Segment Start: Exercise data
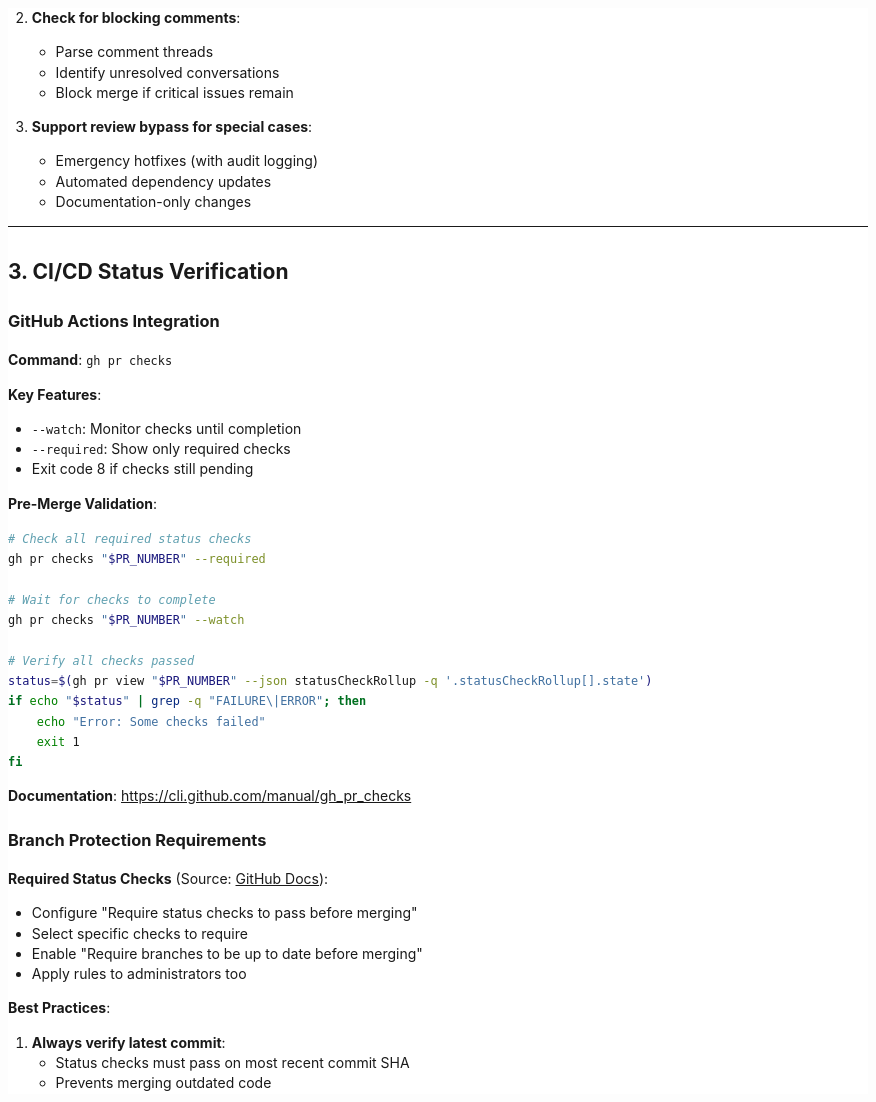2. **Check for blocking comments**:
   - Parse comment threads
   - Identify unresolved conversations
   - Block merge if critical issues remain

3. **Support review bypass for special cases**:
   - Emergency hotfixes (with audit logging)
   - Automated dependency updates
   - Documentation-only changes

---

## 3. CI/CD Status Verification

### GitHub Actions Integration

**Command**: `gh pr checks`

**Key Features**:
- `--watch`: Monitor checks until completion
- `--required`: Show only required checks
- Exit code 8 if checks still pending

**Pre-Merge Validation**:
```bash
# Check all required status checks
gh pr checks "$PR_NUMBER" --required

# Wait for checks to complete
gh pr checks "$PR_NUMBER" --watch

# Verify all checks passed
status=$(gh pr view "$PR_NUMBER" --json statusCheckRollup -q '.statusCheckRollup[].state')
if echo "$status" | grep -q "FAILURE\|ERROR"; then
    echo "Error: Some checks failed"
    exit 1
fi
```

**Documentation**: https://cli.github.com/manual/gh_pr_checks

### Branch Protection Requirements

**Required Status Checks** (Source: [GitHub Docs](https://docs.github.com/articles/about-status-checks)):
- Configure "Require status checks to pass before merging"
- Select specific checks to require
- Enable "Require branches to be up to date before merging"
- Apply rules to administrators too

**Best Practices**:
1. **Always verify latest commit**:
   - Status checks must pass on most recent commit SHA
   - Prevents merging outdated code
Segment End: Exercise data
→ Work instruction:
Report, for the data above, every line in which the string "code" appears.

→ Solution for this exercise:
- Exit code 8 if checks still pending
   - Prevents merging outdated code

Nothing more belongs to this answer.